Por Gabriel Acevedo
La CNTE volvió a las calles. Otra vez los bloqueos, los plantones, las marchas interminables y las afectaciones a miles de ciudadanos que nada tienen que ver con las negociaciones sindicales. Mientras el discurso oficial habla de defensa de derechos laborales, la realidad en las calles muestra una historia muy distinta: trabajadores que no llegan a sus empleos, comerciantes que pierden ventas, turistas que cancelan visitas y estudiantes que continúan siendo los principales rehenes de un conflicto sin fin.
Las demandas del magisterio pueden ser legítimas y debatibles. Sin embargo, lo que cada vez resulta más difícil de justificar es la estrategia utilizada para presionar a las autoridades. Bloquear carreteras, paralizar ciudades y afectar la economía de miles de familias parece haberse convertido en la herramienta favorita de una organización que exige respeto a sus derechos mientras ignora los derechos de los demás.
En Oaxaca, donde la CNTE mantiene una de sus mayores bases de operación, los ciudadanos vuelven a enfrentar el mismo escenario de cada año. Las pérdidas económicas se acumulan, el transporte se ve afectado y la imagen del estado vuelve a quedar marcada por la confrontación. Mientras tanto, los líderes sindicales negocian en mesas de diálogo alejadas de quienes realmente pagan las consecuencias.

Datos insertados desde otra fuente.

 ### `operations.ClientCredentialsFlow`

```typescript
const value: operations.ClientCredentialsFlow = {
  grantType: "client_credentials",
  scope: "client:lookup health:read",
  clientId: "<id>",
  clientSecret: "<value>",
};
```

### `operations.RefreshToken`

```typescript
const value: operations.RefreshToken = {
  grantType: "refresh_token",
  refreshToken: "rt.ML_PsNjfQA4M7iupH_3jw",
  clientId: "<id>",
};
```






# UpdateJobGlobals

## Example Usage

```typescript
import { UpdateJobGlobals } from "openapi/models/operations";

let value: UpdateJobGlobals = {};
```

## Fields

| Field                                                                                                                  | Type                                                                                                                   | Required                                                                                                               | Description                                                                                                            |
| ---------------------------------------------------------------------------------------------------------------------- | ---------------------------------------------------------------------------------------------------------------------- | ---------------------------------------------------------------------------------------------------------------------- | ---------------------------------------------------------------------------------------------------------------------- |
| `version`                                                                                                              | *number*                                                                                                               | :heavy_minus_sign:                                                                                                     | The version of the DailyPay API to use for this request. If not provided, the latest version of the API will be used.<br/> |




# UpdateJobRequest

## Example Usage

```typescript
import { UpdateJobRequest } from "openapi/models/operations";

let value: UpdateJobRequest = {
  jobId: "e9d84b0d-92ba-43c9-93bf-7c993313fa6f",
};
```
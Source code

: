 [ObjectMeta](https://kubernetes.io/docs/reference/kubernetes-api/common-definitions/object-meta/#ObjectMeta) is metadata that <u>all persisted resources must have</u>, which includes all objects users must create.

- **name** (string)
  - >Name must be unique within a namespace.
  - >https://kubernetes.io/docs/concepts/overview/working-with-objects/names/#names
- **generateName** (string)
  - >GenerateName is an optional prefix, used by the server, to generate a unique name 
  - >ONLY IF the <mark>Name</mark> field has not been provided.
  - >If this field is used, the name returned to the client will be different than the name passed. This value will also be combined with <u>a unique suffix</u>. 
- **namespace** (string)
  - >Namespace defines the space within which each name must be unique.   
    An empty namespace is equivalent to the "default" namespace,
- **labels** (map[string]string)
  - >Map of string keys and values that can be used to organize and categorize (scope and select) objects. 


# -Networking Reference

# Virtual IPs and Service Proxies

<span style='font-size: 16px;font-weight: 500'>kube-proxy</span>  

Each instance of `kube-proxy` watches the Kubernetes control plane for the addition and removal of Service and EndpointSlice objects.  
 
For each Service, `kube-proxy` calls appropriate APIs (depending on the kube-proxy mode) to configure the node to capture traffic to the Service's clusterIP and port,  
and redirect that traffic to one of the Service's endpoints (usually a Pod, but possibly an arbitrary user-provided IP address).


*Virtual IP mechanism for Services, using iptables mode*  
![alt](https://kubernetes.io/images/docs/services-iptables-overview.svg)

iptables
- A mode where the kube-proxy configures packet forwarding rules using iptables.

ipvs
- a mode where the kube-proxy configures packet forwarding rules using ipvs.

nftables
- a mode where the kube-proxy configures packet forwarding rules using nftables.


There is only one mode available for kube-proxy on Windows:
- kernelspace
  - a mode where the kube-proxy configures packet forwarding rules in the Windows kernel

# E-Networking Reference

La pregunta es inevitable: ¿hasta cuándo la sociedad seguirá absorbiendo el costo de estas movilizaciones? Porque detrás de cada bloqueo hay un comerciante que pierde ingresos, un paciente que no puede llegar a una consulta médica, un estudiante que pierde clases y una familia que ve alterada su vida cotidiana.
La protesta es un derecho constitucional. Lo que no debería ser un derecho es utilizar a toda una población como mecanismo de presión. Cuando una causa social provoca más daño a los ciudadanos que a las autoridades contra las que se manifiesta, es momento de cuestionar si el movimiento sigue defendiendo principios o simplemente protege privilegios.
La CNTE insiste en que lucha por la educación pública. Sin embargo, millones de mexicanos observan una contradicción evidente: mientras se exige una mejor educación, las aulas vuelven a quedar vacías y los alumnos vuelven a ser los grandes olvidados de la discusión.